Lunes: Adorarlo: Isaías 56:1-8
Para que no pensemos que la invitación de Dios es solo para su pueblo escogido, queda claro que Dios extiende su invitación a todos. Nos invita a todos a unirnos a su banquete, nos adopta en su familia y nos otorga la primogenitura. Una vez adoptados, nuestras vidas deberían cambiar radicalmente. Debemos desear abandonar nuestros caminos pecaminosos y vivir en obediencia a Dios. Entrar en el reposo sabático significa mucho más que cesar nuestras labores. "Entramos" para dejar de lado las preocupaciones del mundo y concentrarnos más plenamente en el Señor y adorarlo.
Martes: Líderes impíos e idólatras: Isaías 56:9-57:13
El retorno al pacto con Dios no garantiza un cambio de comportamiento. Debe haber una transformación radical, que se logra mediante la obediencia al estándar perfecto de los mandamientos divinos. La influencia impía de líderes orgullosos fue la causa de la caída de Judá (Lamentaciones 4:13-14). Isaías los llamó «vigías ciegos» y «perros dormidos». Estos líderes amaban dormir, y cuando estaban despiertos, eran borrachos glotones. Al mismo tiempo, el pueblo de Dios seguía la adoración sensual de dioses falsos: visitaban a prostitutas en los santuarios, quemaban vivos a sus hijos a Moloc, adoraban ídolos falsos y cometían fornicación en sus hogares. Isaías declara que sus ídolos eran «nada».

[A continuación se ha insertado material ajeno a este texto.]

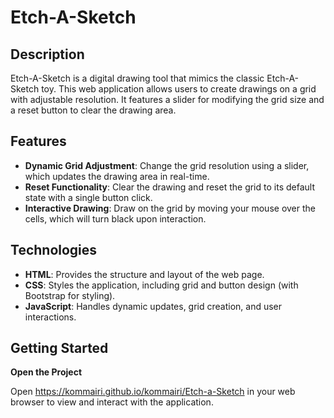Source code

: # Etch-A-Sketch

## Description

Etch-A-Sketch is a digital drawing tool that mimics the classic Etch-A-Sketch toy. This web application allows users to create drawings on a grid with adjustable resolution. It features a slider for modifying the grid size and a reset button to clear the drawing area.
 
## Features

- **Dynamic Grid Adjustment**: Change the grid resolution using a slider, which updates the drawing area in real-time.
- **Reset Functionality**: Clear the drawing and reset the grid to its default state with a single button click.
- **Interactive Drawing**: Draw on the grid by moving your mouse over the cells, which will turn black upon interaction.

## Technologies

- **HTML**: Provides the structure and layout of the web page.
- **CSS**: Styles the application, including grid and button design (with Bootstrap for styling).
- **JavaScript**: Handles dynamic updates, grid creation, and user interactions.

## Getting Started

**Open the Project**

   Open https://kommairi.github.io/kommairi/Etch-a-Sketch in your web browser to view and interact with the application.
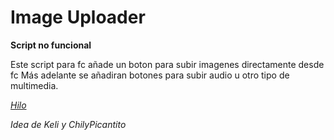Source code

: # Image Uploader

**Script no funcional**

Este script para fc añade un boton para subir imagenes directamente desde fc
Más adelante se añadiran botones para subir audio u otro tipo de multimedia.

*[Hilo](https://forocoches.com/foro/showthread.php?t=6794769)*


*Idea de Keli y ChilyPicantito*
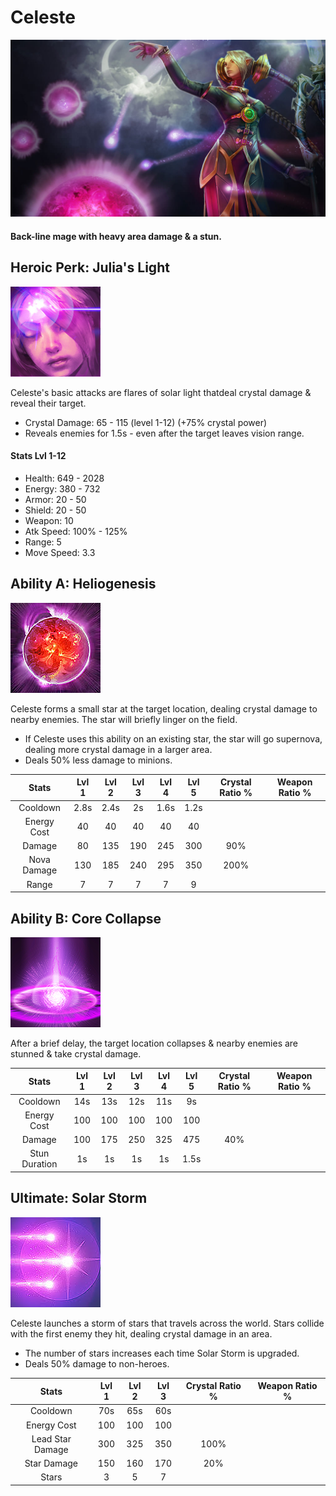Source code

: # Celeste

![](../../.gitbook/assets/image%20%28320%29.png)

#### Back-line mage with heavy area damage & a stun.

## Heroic Perk: Julia's Light

![Julia&apos;s Light](../../.gitbook/assets/image%20%28258%29.png)

Celeste's basic attacks are flares of solar light thatdeal crystal damage & reveal their target.

* Crystal Damage: 65 - 115 \(level 1-12\) \(+75% crystal power\)
* Reveals enemies for 1.5s - even after the target leaves vision range.

#### Stats Lvl 1-12

* Health: 649 - 2028
* Energy: 380 - 732
* Armor: 20 - 50
* Shield: 20 - 50
* Weapon: 10
* Atk Speed: 100% - 125%
* Range: 5
* Move Speed: 3.3

## Ability A: Heliogenesis

![Heliogenesis](../../.gitbook/assets/image%20%28255%29.png)

Celeste forms a small star at the target location, dealing crystal damage to nearby enemies. The star will briefly linger on the field.

* If Celeste uses this ability on an existing star, the star will go supernova, dealing more crystal damage in a larger area.
* Deals 50% less damage to minions.

| Stats | Lvl 1 | Lvl 2 | Lvl 3 | Lvl 4 | Lvl 5 | Crystal      Ratio % | Weapon     Ratio % |
| :---: | :---: | :---: | :---: | :---: | :---: | :---: | :---: |
| Cooldown | 2.8s | 2.4s | 2s | 1.6s | 1.2s |  |  |
| Energy       Cost | 40 | 40 | 40 | 40 | 40 |  |  |
| Damage | 80 | 135 | 190 | 245 | 300 | 90% |  |
| Nova          Damage | 130 | 185 | 240 | 295 | 350 | 200% |  |
| Range | 7 | 7 | 7 | 7 | 9 |  |  |

## Ability B: Core Collapse

![Core Collapse](../../.gitbook/assets/image%20%28288%29.png)

After a brief delay, the target location collapses & nearby enemies are stunned & take crystal damage.

| Stats | Lvl 1 | Lvl 2 | Lvl 3 | Lvl 4 | Lvl 5 | Crystal      Ratio % | Weapon     Ratio % |
| :---: | :---: | :---: | :---: | :---: | :---: | :---: | :---: |
| Cooldown | 14s | 13s | 12s | 11s | 9s |  |  |
| Energy       Cost | 100 | 100 | 100 | 100 | 100 |  |  |
| Damage | 100 | 175 | 250 | 325 | 475 | 40% |  |
| Stun           Duration | 1s | 1s | 1s | 1s | 1.5s |  |  |

## Ultimate: Solar Storm

![Solar Storm](../../.gitbook/assets/image%20%28187%29.png)

Celeste launches a storm of stars that travels across the world. Stars collide with the first enemy they hit, dealing crystal damage in an area.

* The number of stars increases each time Solar Storm is upgraded.
* Deals 50% damage to non-heroes.

| Stats | Lvl 1 | Lvl 2 | Lvl 3 | Crystal Ratio % | Weapon Ratio % |
| :---: | :---: | :---: | :---: | :---: | :---: |
| Cooldown | 70s | 65s | 60s |  |  |
| Energy Cost | 100 | 100 | 100 |  |  |
| Lead Star           Damage | 300 | 325 | 350 | 100% |  |
| Star Damage | 150 | 160 | 170 | 20% |  |
| Stars | 3 | 5 | 7 |  |  |

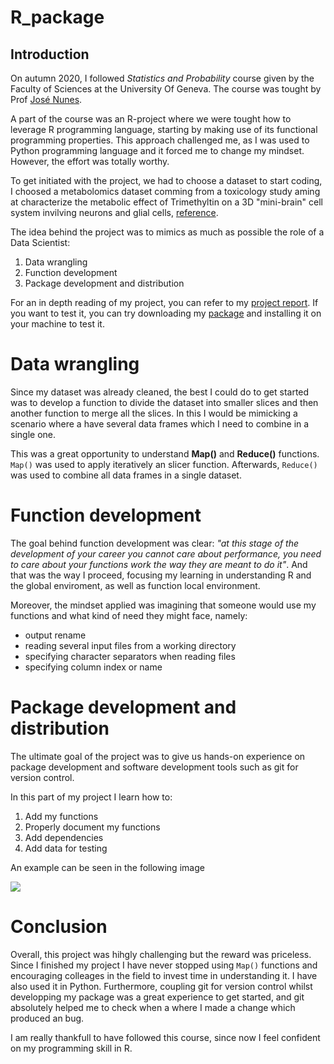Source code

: # R_package

## Introduction

On autumn 2020, I followed *Statistics and Probability* course given by the Faculty of Sciences at the University Of Geneva. The course was tought by Prof [José Nunes](https://genev.unige.ch/research/people/Jose-Manuel-De-Abreu-Nunes).

A part of the course was an R-project where we were tought how to leverage R programming language, starting by making use of its functional programming properties. This approach challenged me, as I was used to Python programming language and it forced me to change my mindset. However, the effort was totally worthy.

To get initiated with the project, we had to choose a dataset to start coding, I choosed a metabolomics dataset comming from a toxicology study aming at characterize the metabolic effect of Trimethyltin on a 3D "mini-brain" cell system invilving neurons and glial cells, [reference](https://doi.org/10.3390/metabo9040079).

The idea behind the project was to mimics as much as possible the role of a Data Scientist:

1. Data wrangling
2. Function development
3. Package development and distribution

For an in depth reading of my project, you can refer to my [project report](https://github.com/Christ14n97/R_package_2020/blob/master/R-Project-on-Metabolomics-Dataset.pdf). If you want to test it, you can try downloading my [package](https://github.com/Christ14n97/R_package_2020/blob/master/Christian.Peralta.Rpackage_0.1.0.tar.gz) and installing it on your machine to test it.

# Data wrangling

Since my dataset was already cleaned, the best I could do to get started was to develop a function to divide the dataset into smaller slices and then another function to merge all the slices. In this I would be mimicking a scenario where a have several data frames which I need to combine in a single one. 

This was a great opportunity to understand **Map()** and **Reduce()** functions. `Map()` was used to apply iteratively an slicer function. Afterwards, `Reduce()` was used to combine all data frames in a single dataset.

# Function development

The goal behind function development was clear: *"at this stage of the development of your career you cannot care about performance, you need to care about your functions work the way they are meant to do it"*.
And that was the way I proceed, focusing my learning in understanding R and the global enviroment, as well as function local environment.

Moreover, the mindset applied was imagining that someone would use my functions and what kind of need they might face, namely:

* output rename
* reading several input files from a working directory
* specifying character separators when reading files
* specifying column index or name

# Package development and distribution

The ultimate goal of the project was to give us hands-on experience on package development and software development tools such as git for version control. 

In this part of my project I learn how to:

1. Add my functions
2. Properly document my functions
3. Add dependencies
4. Add data for testing

An example can be seen in the following image 

![](https://github.com/Christ14n97/R_package_2020/blob/master/images/package_dev_example.png)

# Conclusion

Overall, this project was hihgly challenging but the reward was priceless. Since I finished my project I have never stopped using `Map()` functions and encouraging colleages in the field to invest time in understanding it. I have also used it in Python. 
Furthermore, coupling git for version control whilst developping my package was a great experience to get started, and git absolutely helped me to check when a where I made a change which produced an bug.

I am really thankfull to have followed this course, since now I feel confident on my programming skill in R.
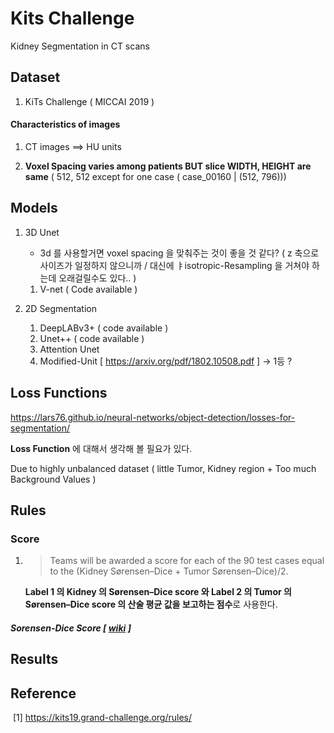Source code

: # Kits Challenge

Kidney Segmentation in CT scans

## Dataset

1. KiTs Challenge ( MICCAI 2019 )

#### Characteristics of images

1. CT images ==> HU units

2. **Voxel Spacing varies among patients BUT slice WIDTH, HEIGHT are same** ( 512, 512 except for one case ( case_00160 | (512, 796)))

   

## Models

1. 3D Unet 

   * 3d 를 사용할거면 voxel spacing 을 맞춰주는 것이 좋을 것 같다? ( z 축으로 사이즈가 일정하지 않으니까 / 대신에 ㅑisotropic-Resampling 을 거쳐야 하는데 오래걸릴수도 있다.. )

   1. V-net ( Code available )

2. 2D Segmentation

   1. DeepLABv3+ ( code available )
   2. Unet++ ( code available )
   3. Attention Unet
   4. Modified-Unit [ https://arxiv.org/pdf/1802.10508.pdf ] -> 1등 ?



## Loss Functions

https://lars76.github.io/neural-networks/object-detection/losses-for-segmentation/



**Loss Function** 에 대해서 생각해 볼 필요가 있다.

Due to highly unbalanced dataset ( little Tumor, Kidney region + Too much Background Values )



## Rules

### Score

1. > Teams will be awarded a score for each of the 90 test cases equal to the (Kidney Sørensen–Dice + Tumor Sørensen–Dice)/2.

   **Label 1 의 Kidney 의 Sørensen–Dice score 와 Label 2 의 Tumor 의 Sørensen–Dice score 의 산술 평균 값을 보고하는 점수**로 사용한다.

##### Sorensen-Dice Score [ [wiki](https://en.wikipedia.org/wiki/S%C3%B8rensen%E2%80%93Dice_coefficient) ]



## Results



## Reference

​	[1] https://kits19.grand-challenge.org/rules/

Miércoles: Los orgullosos y codiciosos: Isaías 57:14-21
Dios se enojó por la avaricia de Israel y odió su orgullo egoísta. Quizás te preguntes: "¿Pero cómo podemos ser diferentes de Israel?". Si nos proponemos producir nuestra propia justicia, fracasaremos estrepitosamente. Es gracias a la soberanía y la gracia constante de Dios que podemos seguir sus pasos. Si nos mantenemos enfocados en Él, el camino será fácil y la carga ligera.
Jueves: Los hipócritas: Isaías 58:1-14
Ante Dios, aparentar piedad y expresar el deseo de conocer su voluntad no basta. Él ve más allá de las apariencias y llega a lo más profundo del corazón. Conoce la verdadera motivación detrás de las apariencias y las palabras vanas. Dios nos llama a una conducta que se despoje del egoísmo, una conducta que refleje la pureza de carácter que emana de un corazón puro. No debemos adorar porque sea popular, sino porque es lo correcto.
Viernes: Los injustos: Isaías 59:1-15a
Nuestra naturaleza humana nos falla. Intentamos con nuestras propias fuerzas producir la justicia que Dios exige, pero todo termina en consecuencias desastrosas. ¡Pero Dios es fiel! Cuando depositamos nuestra confianza en su justicia y gracia salvadora, él nos da la fuerza para seguirlo y obedecer sus mandamientos.
Sábado: Su Fidelidad: Isaías 59:15b-21
Así como Dios liberó a su pueblo de Babilonia, también nos perdona nuestros pecados. ¿Acaso termina ahí? ¿Es Dios incapaz de librarnos de nuestro pecado? «¡Por supuesto que no!», afirma el apóstol Pablo. Dios nos capacita para vivir irreprensiblemente y caminar con rectitud. Por medio de su Espíritu y de su Palabra, Dios renueva su pacto eterno.